By John Huppenthal |
In 2008, I introduced and passed legislation to grade schools in Arizona on the A through F letter grading system. The system was to be based on the test scores and academic gains of students.
If I were king, I would abolish the system which I established. I believe that it has inhibited innovation, damaged great schools, and shifted the focus in education away from the critical areas most fruitful for getting better outcomes in Arizona.
Letter grading, in part, has resulted in Arizona not achieving the full dividend we might have received from our tremendously advanced school choice environment. We are doing very well, but we should have done even better.
These detrimental effects particularly affect D and F rated schools.
I’ve worked inside such schools daily as a volunteer since leaving as Superintendent in 2014, so I have been able to directly observe the effects. Tremendously skilled and dedicated principals and teachers apply to work in such schools because they have a passion for the students.
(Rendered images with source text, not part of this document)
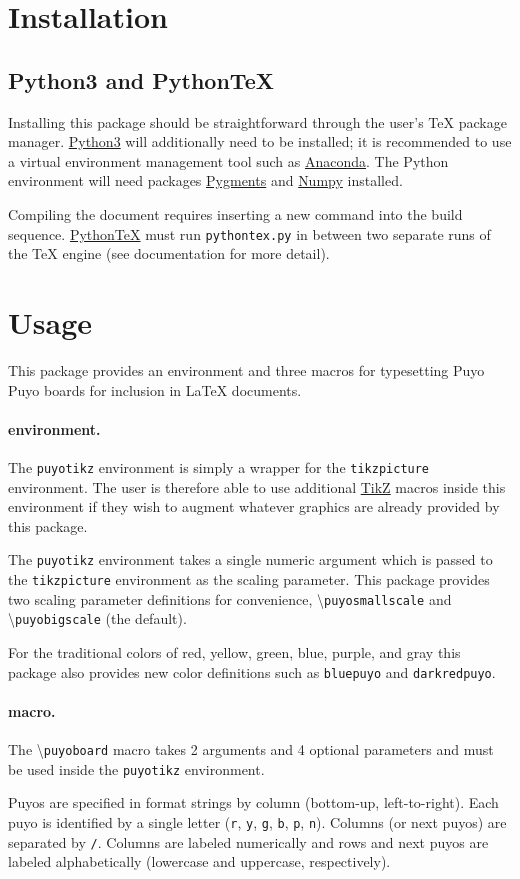 \documentclass{article}
\newcommand{\latex}{\LaTeX\xspace}
\newcommand{\tex}{\TeX\xspace}
\newcommand{\link}[2]{\href{#1}{\color{darkbluepuyo}#2}}
\newcommand{\code}[1]{{\small\texttt{#1}}}
\newcommand{\cmd}[1]{{\small\textbackslash\texttt{#1}}}
\newcommand{\codepar}[2]{\paragraph{\color{darkgreenpuyo}\code{#1} #2.}\mbox{}\par}
\newcommand{\python}{\link{https://www.python.org/download/releases/3.0/}{Python3}\xspace}
\newcommand{\anaconda}{\link{https://www.anaconda.com/products/individual}{Anaconda}\xspace}
\newcommand{\pypygments}{\link{https://pygments.org/}{Pygments}\xspace}
\newcommand{\pynumpy}{\link{https://numpy.org/}{Numpy}\xspace}
\newcommand{\pythontex}{\link{https://ctan.org/pkg/pythontex?lang=en}{Python\tex}\xspace}
\newcommand{\tikzpgf}{\link{https://ctan.org/pkg/pgf?lang=en}{TikZ}\xspace}
\begin{document}
\section{Installation}
\subsection{Python3 and PythonTeX}
Installing this package should be straightforward through the user's \tex package manager. \python will additionally need to be installed; it is recommended to use a virtual environment management tool such as \anaconda. The Python environment will need packages \pypygments and \pynumpy installed.\par
Compiling the document requires inserting a new command into the build sequence. \pythontex must run \code{pythontex.py} in between two separate runs of the \tex engine (see documentation for more detail).

\section{Usage}
This package provides an environment and three macros for typesetting Puyo Puyo boards for inclusion in \latex documents.

\codepar{puyotikz}{environment}
The \code{puyotikz} environment is simply a wrapper for the \code{tikzpicture} environment. The user is therefore able to use additional \tikzpgf macros inside this environment if they wish to augment whatever graphics are already provided by this package.\par
The \code{puyotikz} environment takes a single numeric argument which is passed to the \code{tikzpicture} environment as the scaling parameter. This package provides two scaling parameter definitions for convenience, \cmd{puyosmallscale} and \cmd{puyobigscale} (the default).

\begin{puyolisting}
	\begin{puyotikz}[\puyosmallscale]
	\end{puyotikz}
\end{puyolisting}

For the traditional colors of red, yellow, green, blue, purple, and gray this package also provides new color definitions such as \code{bluepuyo} and \code{darkredpuyo}.

\pagebreak
\codepar{puyoboard}{macro}
The \cmd{puyoboard} macro takes 2 arguments and 4 optional parameters and must be used inside the \code{puyotikz} environment.\par
Puyos are specified in format strings by column (bottom-up, left-to-right). Each puyo is identified by a single letter (\code{r}, \code{y}, \code{g}, \code{b}, \code{p}, \code{n}). Columns (or next puyos) are separated by \code{/}. Columns are labeled numerically and rows and next puyos are labeled alphabetically (lowercase and uppercase, respectively).
\end{document}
Then, a few years later, they are “all burned out”—as one father described his daughter, a teacher, during a recent fundraiser. These schools burn through principals and teachers at a horrifying rate with teachers, particularly excellent ones, leaving for more satisfying work environments.
Certainly, such schools have always been high pressure environments, but the letter grading just increases the pressure, already unhealthy, to an absolutely toxic level.
As Superintendent of Public Instruction, I had the ultimate test score database: every student’s testing results for six consecutive years. I could tell you the academic gains of Basis students when they were in Basis schools and when they were in other schools. Bottom line? The academic scale score gains of the top schools were 20% higher than the academic gains of the D and F schools. That’s all. That’s it.
Being a volunteer as former Superintendent, I was immune to all that pressure. I ran my math class exactly the way I wanted to run it. When the thought police showed up and demanded to know if I was teaching to the standards, I assured them absolutely. The students who didn’t know how to count were counting. The students who didn’t know how to add were adding. The students who didn’t know how to multiply were multiplying. They were all on their way toward the fractions, decimal, and proportion standards of fourth grade. They weren’t there yet because none of my fourth-grade students had achieved third grade standards, and few had achieved second grade standards. But we were on our way.
My scale score gains were double the statewide average. But not the best. One other teacher bested me by a point, a particularly inspirational sixth grade teacher. One year, one class in a school with 27 classes was not enough to rescue the school’s letter grade.
That teacher still haunts me. He should have received great accolades for his accomplishment. He should have been featured on TV. His students loved him. He was saving students from jail. He was saving students from drug addiction. He was saving students from prison. Instead, he soon left the school.
This year, I am working in kindergarten. Why? Because as I did my work, I came to understand that the initial years in school are, by far, the most critical years. In these years, students establish their personal identity, their habits, and their foundational skills.
How does this relate to letter grading? Letter grades can only take into account academic gains from fourth grade to eighth grade. Our first test is at the end of third grade, establishing the baseline for measuring academic gains in fourth grade.
The academic gains from fourth grade to eighth grade are less than the academic gains from the start of kindergarten to the end of third grade.
So, the entire letter grade system is based on the least important half of the pie. As a result, the attention of the entire system is shifted away from where it should be focused—the early years.
Education culture is the foundation of our entire society. How we think, how we interact. Our degree of interconnectedness. We can do better. We should be the state the goes full free market. Get rid of letter grades. Instead publish customer satisfaction scores. And let’s find out what percentage of parents believe their child is getting an INCREDIBLY GREAT education when given a choice between that and very good, good, or poor.